Activity ::
From the entries below, copy exactly the lines from the one that contains "the calculated results." through the one that contains "file named sample.txt.", both included, and only those.

Records for this exercise ::
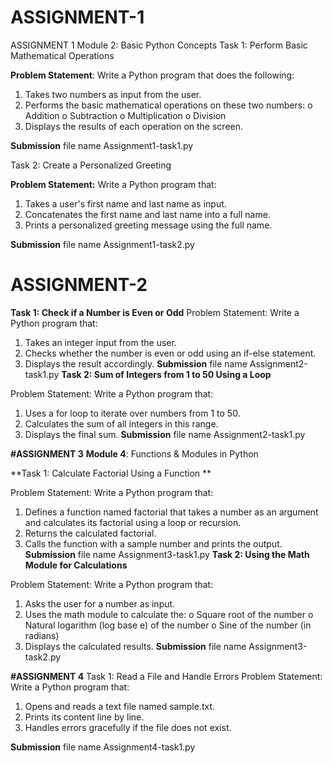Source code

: # ASSIGNMENT-1
ASSIGNMENT 1 Module 2: Basic Python Concepts
Task 1: Perform Basic Mathematical Operations

**Problem Statement**: Write a Python program that does the following:
1.  Takes two numbers as input from the user.
2.  Performs the basic mathematical operations on these two numbers:
o	Addition
o	Subtraction
o	Multiplication
o	Division
3.  Displays the results of each operation on the screen.

**Submission** file name Assignment1-task1.py

Task 2: Create a Personalized Greeting

**Problem Statement:** Write a Python program that:
1.  Takes a user's first name and last name as input.
2.  Concatenates the first name and last name into a full name.
3.  Prints a personalized greeting message using the full name.

**Submission** file name Assignment1-task2.py

# ASSIGNMENT-2

**Task 1: Check if a Number is Even or Odd**
Problem Statement:  Write a Python program that:
1. 	Takes an integer input from the user.
2. 	Checks whether the number is even or odd using an if-else statement.
3. 	Displays the result accordingly.
**Submission** file name Assignment2-task1.py
**Task 2: Sum of Integers from 1 to 50 Using a Loop**
 
Problem Statement: Write a Python program that:
1.   Uses a for loop to iterate over numbers from 1 to 50.
2.   Calculates the sum of all integers in this range.
3.   Displays the final sum.
**Submission** file name Assignment2-task1.py

**#ASSIGNMENT 3** 
**Module 4**: Functions & Modules in Python 

**Task 1: Calculate Factorial Using a Function **


Problem Statement: Write a Python program that:

1.   Defines a function named factorial that takes a number as an argument and calculates its factorial using a loop or recursion.
2.   Returns the calculated factorial.
3.   Calls the function with a sample number and prints the output.
**Submission** file name Assignment3-task1.py
**Task 2: Using the Math Module for Calculations**
 
Problem Statement: Write a Python program that:
1.   Asks the user for a number as input.
2.   Uses the math module to calculate the:
o   Square root of the number
o   Natural logarithm (log base e) of the number
o   Sine of the number (in radians)
3.   Displays the calculated results.
**Submission** file name Assignment3-task2.py

**#ASSIGNMENT 4** 
Task 1: Read a File and Handle Errors 
Problem Statement:  Write a Python program that:
1.   Opens and reads a text file named sample.txt.
2.   Prints its content line by line.
3.   Handles errors gracefully if the file does not exist.

**Submission** file name Assignment4-task1.py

Written answer ::
3.   Displays the calculated results.
**Submission** file name Assignment3-task2.py

**#ASSIGNMENT 4** 
Task 1: Read a File and Handle Errors 
Problem Statement:  Write a Python program that:
1.   Opens and reads a text file named sample.txt.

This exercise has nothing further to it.